TASK TO COMPLETE: Starting with the first line of the records, write out each line exactly until you have included the line containing "沿着解村的主干路去逛了一个超".

EXTRACTED DATA:

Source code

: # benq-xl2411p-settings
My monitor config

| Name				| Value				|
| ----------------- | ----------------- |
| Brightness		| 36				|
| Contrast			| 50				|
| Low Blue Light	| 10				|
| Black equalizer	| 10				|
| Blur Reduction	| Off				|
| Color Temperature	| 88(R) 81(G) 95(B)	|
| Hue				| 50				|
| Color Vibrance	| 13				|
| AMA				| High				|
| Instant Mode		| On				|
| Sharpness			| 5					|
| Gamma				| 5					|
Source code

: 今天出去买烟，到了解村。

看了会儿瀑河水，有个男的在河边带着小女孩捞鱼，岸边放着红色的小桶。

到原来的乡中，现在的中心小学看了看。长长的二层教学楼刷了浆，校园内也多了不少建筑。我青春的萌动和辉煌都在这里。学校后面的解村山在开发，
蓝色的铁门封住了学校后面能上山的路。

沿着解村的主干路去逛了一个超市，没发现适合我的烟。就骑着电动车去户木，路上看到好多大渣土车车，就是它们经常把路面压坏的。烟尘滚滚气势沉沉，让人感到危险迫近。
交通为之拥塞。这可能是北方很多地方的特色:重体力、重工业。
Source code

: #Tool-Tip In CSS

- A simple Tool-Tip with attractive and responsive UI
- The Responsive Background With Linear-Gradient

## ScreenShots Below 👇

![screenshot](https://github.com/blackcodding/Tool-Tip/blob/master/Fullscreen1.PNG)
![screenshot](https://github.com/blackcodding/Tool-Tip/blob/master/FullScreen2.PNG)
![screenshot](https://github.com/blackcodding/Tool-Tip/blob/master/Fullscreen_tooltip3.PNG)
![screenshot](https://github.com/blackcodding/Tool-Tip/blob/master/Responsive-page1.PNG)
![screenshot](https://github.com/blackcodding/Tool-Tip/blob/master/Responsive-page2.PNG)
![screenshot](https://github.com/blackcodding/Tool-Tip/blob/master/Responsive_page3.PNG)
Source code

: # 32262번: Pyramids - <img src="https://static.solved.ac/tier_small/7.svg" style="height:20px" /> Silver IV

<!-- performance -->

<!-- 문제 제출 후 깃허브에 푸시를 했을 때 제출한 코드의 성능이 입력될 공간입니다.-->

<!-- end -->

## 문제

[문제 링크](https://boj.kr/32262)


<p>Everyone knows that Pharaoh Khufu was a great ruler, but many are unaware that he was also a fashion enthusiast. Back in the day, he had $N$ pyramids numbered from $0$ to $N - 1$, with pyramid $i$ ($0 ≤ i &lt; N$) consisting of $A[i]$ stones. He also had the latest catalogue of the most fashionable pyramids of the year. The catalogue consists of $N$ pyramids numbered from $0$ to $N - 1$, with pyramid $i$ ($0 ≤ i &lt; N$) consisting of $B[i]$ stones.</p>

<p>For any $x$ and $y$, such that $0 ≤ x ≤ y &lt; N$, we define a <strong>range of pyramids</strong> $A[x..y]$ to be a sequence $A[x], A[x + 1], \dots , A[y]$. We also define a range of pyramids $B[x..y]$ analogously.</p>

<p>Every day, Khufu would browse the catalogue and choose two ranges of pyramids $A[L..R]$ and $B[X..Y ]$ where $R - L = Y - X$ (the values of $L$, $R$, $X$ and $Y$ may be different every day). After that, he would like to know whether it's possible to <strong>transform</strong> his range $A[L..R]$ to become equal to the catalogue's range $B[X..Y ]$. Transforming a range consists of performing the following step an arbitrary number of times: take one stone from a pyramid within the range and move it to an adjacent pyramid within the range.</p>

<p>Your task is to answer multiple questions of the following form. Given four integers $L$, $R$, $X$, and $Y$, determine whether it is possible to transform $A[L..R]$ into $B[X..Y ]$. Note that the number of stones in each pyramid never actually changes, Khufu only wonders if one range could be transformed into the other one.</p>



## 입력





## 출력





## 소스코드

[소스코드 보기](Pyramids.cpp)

COMPLETED EXERCISE:
Source code

: # benq-xl2411p-settings
My monitor config

| Name				| Value				|
| ----------------- | ----------------- |
| Brightness		| 36				|
| Contrast			| 50				|
| Low Blue Light	| 10				|
| Black equalizer	| 10				|
| Blur Reduction	| Off				|
| Color Temperature	| 88(R) 81(G) 95(B)	|
| Hue				| 50				|
| Color Vibrance	| 13				|
| AMA				| High				|
| Instant Mode		| On				|
| Sharpness			| 5					|
| Gamma				| 5					|
Source code

: 今天出去买烟，到了解村。

看了会儿瀑河水，有个男的在河边带着小女孩捞鱼，岸边放着红色的小桶。

到原来的乡中，现在的中心小学看了看。长长的二层教学楼刷了浆，校园内也多了不少建筑。我青春的萌动和辉煌都在这里。学校后面的解村山在开发，
蓝色的铁门封住了学校后面能上山的路。

沿着解村的主干路去逛了一个超市，没发现适合我的烟。就骑着电动车去户木，路上看到好多大渣土车车，就是它们经常把路面压坏的。烟尘滚滚气势沉沉，让人感到危险迫近。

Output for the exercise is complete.